Embeddings
Pure Frame’s two search modalities work differently under the hood: visual search uses vector embeddings, while transcript search uses full-text search. Understanding the difference explains why hybrid search combines both.
Visual embeddings
Every extracted frame is encoded by SigLIP (google/siglip-so400m-patch14-384), producing a 1152-dimensional vector that captures the frame’s visual content. These vectors are stored in a vector database, each tagged with user_id, video_id, and timestamp for isolation and retrieval.
When you submit a text or image search query, Pure Frame encodes it with the same model and finds the nearest frame vectors — this is what makes queries like "whiteboard with a diagram" or a reference image work without exact keyword matching.
Transcript matching (not embeddings)
Spoken audio is transcribed by Whisper (medium) into timestamped speech segments, stored in Postgres. Transcript search does not use vector embeddings — it uses Postgres full-text search (websearch_to_tsquery), a lexical match against the transcribed words.

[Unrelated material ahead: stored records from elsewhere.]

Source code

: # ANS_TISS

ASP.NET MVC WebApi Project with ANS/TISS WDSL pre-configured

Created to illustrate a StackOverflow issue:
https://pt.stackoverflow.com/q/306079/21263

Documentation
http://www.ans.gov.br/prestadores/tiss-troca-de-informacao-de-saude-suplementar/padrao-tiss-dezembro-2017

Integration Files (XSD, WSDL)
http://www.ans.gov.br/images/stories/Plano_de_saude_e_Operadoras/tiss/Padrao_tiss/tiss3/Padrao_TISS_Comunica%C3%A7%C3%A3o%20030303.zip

This matters practically: transcript search rewards queries that share actual words with what was said ("pricing objection" matches a segment containing those words), while visual search rewards conceptual/visual similarity even with no shared vocabulary at all.
Why hybrid search works
Because the two modalities are fundamentally different techniques, they catch different things:
- Visual embeddings find moments by what’s shown — no dependence on anyone talking
- Full-text transcript search finds moments by what’s said — precise on wording, even if the visual content is static
When both modes are active (the default), Pure Frame runs both searches in parallel and merges the ranked results with Reciprocal Rank Fusion (k=60), so a segment can surface because it matches visually, because of what was said, or both.
Model versions
Each video’s model_version field records which embedding model indexed it. When Pure Frame ships a new visual encoder, existing videos can be re-embedded via the frame data already stored — without re-running Whisper transcription — since transcription and visual embedding are independent stages.